Il C. redasse con gran cura un Registro dei beni posseduti dal consorzio, con le istruzioni per chi dovesse in avvenire amministrarli, e con la raccolta di tutte le bolle pontificie, le deliberazioni del Comune e gli altri documenti che lo riguardavano, concludendo con l'elenco dei sacerdoti che, dalla fondazione, ne avevano fatto parte. Questo diligentissimo lavoro, finito nel 1492, non era naturalmente destinato alla pubblicazione, ma ad essere conservato nell'archivio del consorzio.
Nel 1493, avendo il Moro imposto una contribuzione al clero parmense, il C., insieme con D. Zoppellari, fu deputato dall'assemblea degli ecclesiastici a trattare l'entità del contributo e le modalità del pagamento; nel 1500 fu uno dei tre delegati dal clero a trattare con la Comunità di Parma riguardo ai dazi della macina e della scannatura.
Conquistata Parma dall'esercito pontificio (8 sett. 1512), il C. fu, insieme con P. Beliardi, rappresentante del clero nella ambasceria mandata a Roma dalla città a giurare fedeltà al pontefice. Si crede sia stata dettata da lui la Responsio Parmensium al papa (19 giugno 1513) in cui si esprime la soddisfazione dei cittadini per il nuovo governo. Nell'agosto fu tra i beneficiari, canonici e parrocchiani destinati a raccogliere 300 ducati per gratificare il card. Farnese, vescovo di Parma. Dal 1521 fu addetto al battistero, scrisse di sua mano il Registro dei battezzati e nel 1524 il prevosto e i canonici del battistero medesimo lo incaricarono della Compilatio iurium et instrumentorum publicorum pertinentium ad Baptisterium Parmense, che è anche un compendio della storia di quella collegiata. Il manoscritto autografo ne è conservato, col nome di LibroRosso, nell'archivio della Curia vescovile.

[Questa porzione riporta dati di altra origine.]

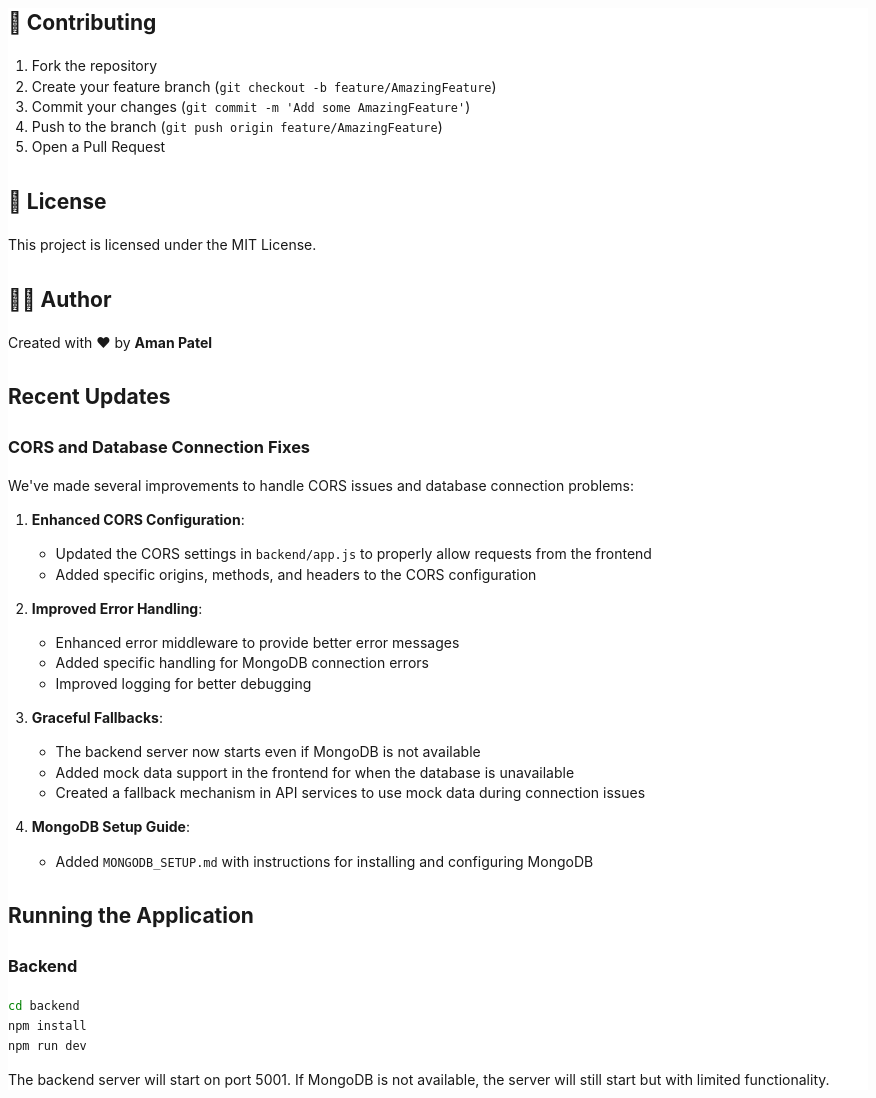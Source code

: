 ## 🤝 Contributing

1. Fork the repository
2. Create your feature branch (`git checkout -b feature/AmazingFeature`)
3. Commit your changes (`git commit -m 'Add some AmazingFeature'`)
4. Push to the branch (`git push origin feature/AmazingFeature`)
5. Open a Pull Request

## 📄 License

This project is licensed under the MIT License.

## 👨‍💻 Author

Created with ❤️ by **Aman Patel**

## Recent Updates

### CORS and Database Connection Fixes

We've made several improvements to handle CORS issues and database connection problems:

1. **Enhanced CORS Configuration**:
   - Updated the CORS settings in `backend/app.js` to properly allow requests from the frontend
   - Added specific origins, methods, and headers to the CORS configuration

2. **Improved Error Handling**:
   - Enhanced error middleware to provide better error messages
   - Added specific handling for MongoDB connection errors
   - Improved logging for better debugging

3. **Graceful Fallbacks**:
   - The backend server now starts even if MongoDB is not available
   - Added mock data support in the frontend for when the database is unavailable
   - Created a fallback mechanism in API services to use mock data during connection issues

4. **MongoDB Setup Guide**:
   - Added `MONGODB_SETUP.md` with instructions for installing and configuring MongoDB

## Running the Application

### Backend

```bash
cd backend
npm install
npm run dev
```

The backend server will start on port 5001. If MongoDB is not available, the server will still start but with limited functionality.

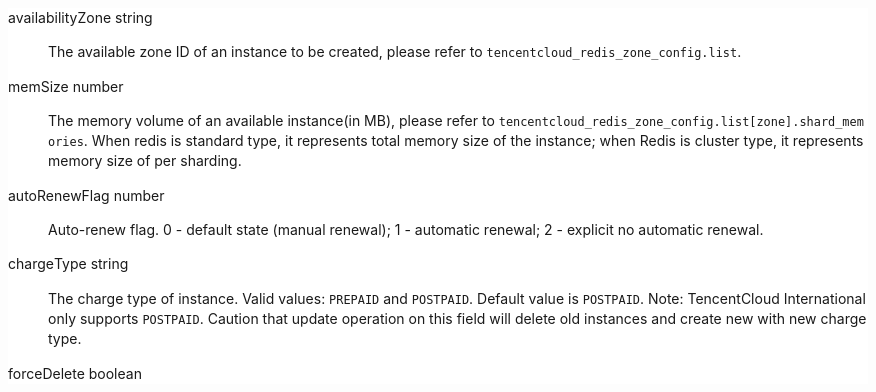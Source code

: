 </dd></dl>
</pulumi-choosable>
</div>

<div>
<pulumi-choosable type="language" values="javascript,typescript">
<dl class="resources-properties"><dt class="property-required property-replacement"
            title="Required">
        <span id="availabilityzone_nodejs">
<a data-swiftype-name="resource-property" data-swiftype-type="text" href="#availabilityzone_nodejs" style="color: inherit; text-decoration: inherit;">availability<wbr>Zone</a>
</span>
        <span class="property-indicator"></span>
        <span class="property-type">string</span>
    </dt>
    <dd><p>The available zone ID of an instance to be created, please refer to <code>tencentcloud_redis_zone_config.list</code>.</p>
</dd><dt class="property-required"
            title="Required">
        <span id="memsize_nodejs">
<a data-swiftype-name="resource-property" data-swiftype-type="text" href="#memsize_nodejs" style="color: inherit; text-decoration: inherit;">mem<wbr>Size</a>
</span>
        <span class="property-indicator"></span>
        <span class="property-type">number</span>
    </dt>
    <dd><p>The memory volume of an available instance(in MB), please refer to <code>tencentcloud_redis_zone_config.list[zone].shard_memories</code>. When redis is standard type, it represents total memory size of the instance; when Redis is cluster type, it represents memory size of per sharding.</p>
</dd><dt class="property-optional property-replacement"
            title="Optional">
        <span id="autorenewflag_nodejs">
<a data-swiftype-name="resource-property" data-swiftype-type="text" href="#autorenewflag_nodejs" style="color: inherit; text-decoration: inherit;">auto<wbr>Renew<wbr>Flag</a>
</span>
        <span class="property-indicator"></span>
        <span class="property-type">number</span>
    </dt>
    <dd><p>Auto-renew flag. 0 - default state (manual renewal); 1 - automatic renewal; 2 - explicit no automatic renewal.</p>
</dd><dt class="property-optional property-replacement"
            title="Optional">
        <span id="chargetype_nodejs">
<a data-swiftype-name="resource-property" data-swiftype-type="text" href="#chargetype_nodejs" style="color: inherit; text-decoration: inherit;">charge<wbr>Type</a>
</span>
        <span class="property-indicator"></span>
        <span class="property-type">string</span>
    </dt>
    <dd><p>The charge type of instance. Valid values: <code>PREPAID</code> and <code>POSTPAID</code>. Default value is <code>POSTPAID</code>. Note: TencentCloud International only supports <code>POSTPAID</code>. Caution that update operation on this field will delete old instances and create new with new charge type.</p>
</dd><dt class="property-optional"
            title="Optional">
        <span id="forcedelete_nodejs">
<a data-swiftype-name="resource-property" data-swiftype-type="text" href="#forcedelete_nodejs" style="color: inherit; text-decoration: inherit;">force<wbr>Delete</a>
</span>
        <span class="property-indicator"></span>
        <span class="property-type">boolean</span>
    </dt>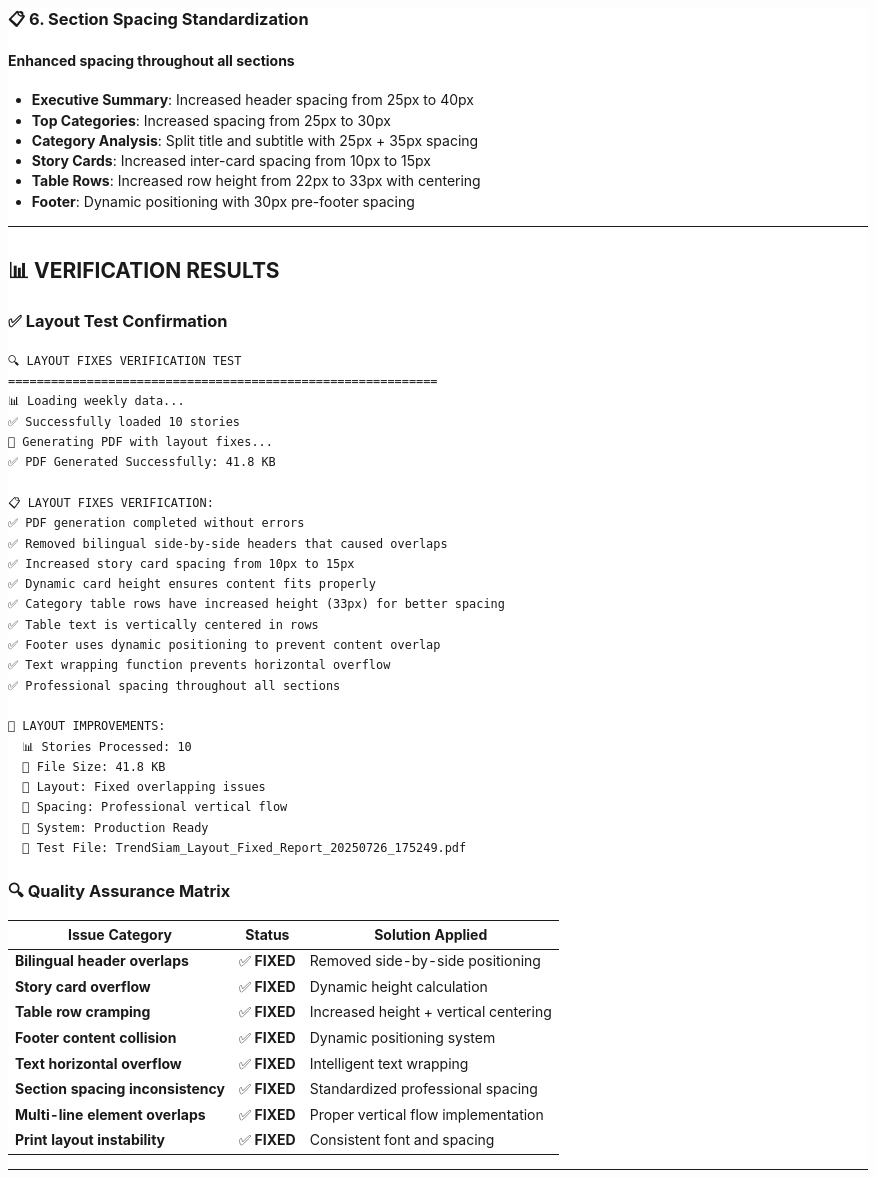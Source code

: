### **📋 6. Section Spacing Standardization**

#### **Enhanced spacing throughout all sections**
- **Executive Summary**: Increased header spacing from 25px to 40px
- **Top Categories**: Increased spacing from 25px to 30px  
- **Category Analysis**: Split title and subtitle with 25px + 35px spacing
- **Story Cards**: Increased inter-card spacing from 10px to 15px
- **Table Rows**: Increased row height from 22px to 33px with centering
- **Footer**: Dynamic positioning with 30px pre-footer spacing

---

## 📊 **VERIFICATION RESULTS**

### **✅ Layout Test Confirmation**
```
🔍 LAYOUT FIXES VERIFICATION TEST
============================================================
📊 Loading weekly data...
✅ Successfully loaded 10 stories
🔄 Generating PDF with layout fixes...
✅ PDF Generated Successfully: 41.8 KB

📋 LAYOUT FIXES VERIFICATION:
✅ PDF generation completed without errors
✅ Removed bilingual side-by-side headers that caused overlaps
✅ Increased story card spacing from 10px to 15px
✅ Dynamic card height ensures content fits properly
✅ Category table rows have increased height (33px) for better spacing
✅ Table text is vertically centered in rows
✅ Footer uses dynamic positioning to prevent content overlap
✅ Text wrapping function prevents horizontal overflow
✅ Professional spacing throughout all sections

🎯 LAYOUT IMPROVEMENTS:
  📊 Stories Processed: 10
  📄 File Size: 41.8 KB
  🎨 Layout: Fixed overlapping issues
  📐 Spacing: Professional vertical flow
  🔧 System: Production Ready
  📁 Test File: TrendSiam_Layout_Fixed_Report_20250726_175249.pdf
```

### **🔍 Quality Assurance Matrix**

| **Issue Category** | **Status** | **Solution Applied** |
|-------------------|------------|---------------------|
| **Bilingual header overlaps** | ✅ **FIXED** | Removed side-by-side positioning |
| **Story card overflow** | ✅ **FIXED** | Dynamic height calculation |
| **Table row cramping** | ✅ **FIXED** | Increased height + vertical centering |
| **Footer content collision** | ✅ **FIXED** | Dynamic positioning system |
| **Text horizontal overflow** | ✅ **FIXED** | Intelligent text wrapping |
| **Section spacing inconsistency** | ✅ **FIXED** | Standardized professional spacing |
| **Multi-line element overlaps** | ✅ **FIXED** | Proper vertical flow implementation |
| **Print layout instability** | ✅ **FIXED** | Consistent font and spacing |

---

Degli ultimi anni del C. sono i Commentaria suorum temporum, dedicati al conte Gerolamo Sanvitale. L'opera ebbe due redazioni: la prima narra in dieci libri gli avvenimenti dalla morte di Galeazzo Maria Sforza (26 dic. 1476) alla fine del 1526; la seconda, in dodici libri, arriva a tutto il 1527 e differisce dalla prima anche per le molte correzioni, soprattutto formali.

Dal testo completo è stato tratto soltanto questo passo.